# What is expected:
From the listing below, copy each line that holds "worden".

-- Records supplied follows --

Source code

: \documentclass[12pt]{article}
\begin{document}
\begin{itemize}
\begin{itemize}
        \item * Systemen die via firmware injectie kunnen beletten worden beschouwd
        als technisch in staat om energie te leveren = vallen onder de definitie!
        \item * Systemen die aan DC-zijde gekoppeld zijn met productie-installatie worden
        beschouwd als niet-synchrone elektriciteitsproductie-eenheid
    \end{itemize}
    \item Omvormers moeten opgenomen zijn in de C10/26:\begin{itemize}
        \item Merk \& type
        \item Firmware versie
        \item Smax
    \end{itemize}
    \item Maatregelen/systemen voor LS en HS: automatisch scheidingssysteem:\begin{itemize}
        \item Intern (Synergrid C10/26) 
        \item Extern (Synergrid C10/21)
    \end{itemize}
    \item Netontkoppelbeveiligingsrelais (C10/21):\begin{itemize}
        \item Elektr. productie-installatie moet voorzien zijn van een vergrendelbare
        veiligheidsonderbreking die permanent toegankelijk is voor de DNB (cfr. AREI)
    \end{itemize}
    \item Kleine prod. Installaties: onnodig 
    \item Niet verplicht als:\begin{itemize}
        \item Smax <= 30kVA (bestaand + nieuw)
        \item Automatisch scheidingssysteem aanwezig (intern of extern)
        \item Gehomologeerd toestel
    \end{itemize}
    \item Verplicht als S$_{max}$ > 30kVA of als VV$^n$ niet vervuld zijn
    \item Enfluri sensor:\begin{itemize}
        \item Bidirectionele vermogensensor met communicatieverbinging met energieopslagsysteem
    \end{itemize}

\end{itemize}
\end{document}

-- Records supplied concluded --

# Response area:
        \item * Systemen die via firmware injectie kunnen beletten worden beschouwd
        \item * Systemen die aan DC-zijde gekoppeld zijn met productie-installatie worden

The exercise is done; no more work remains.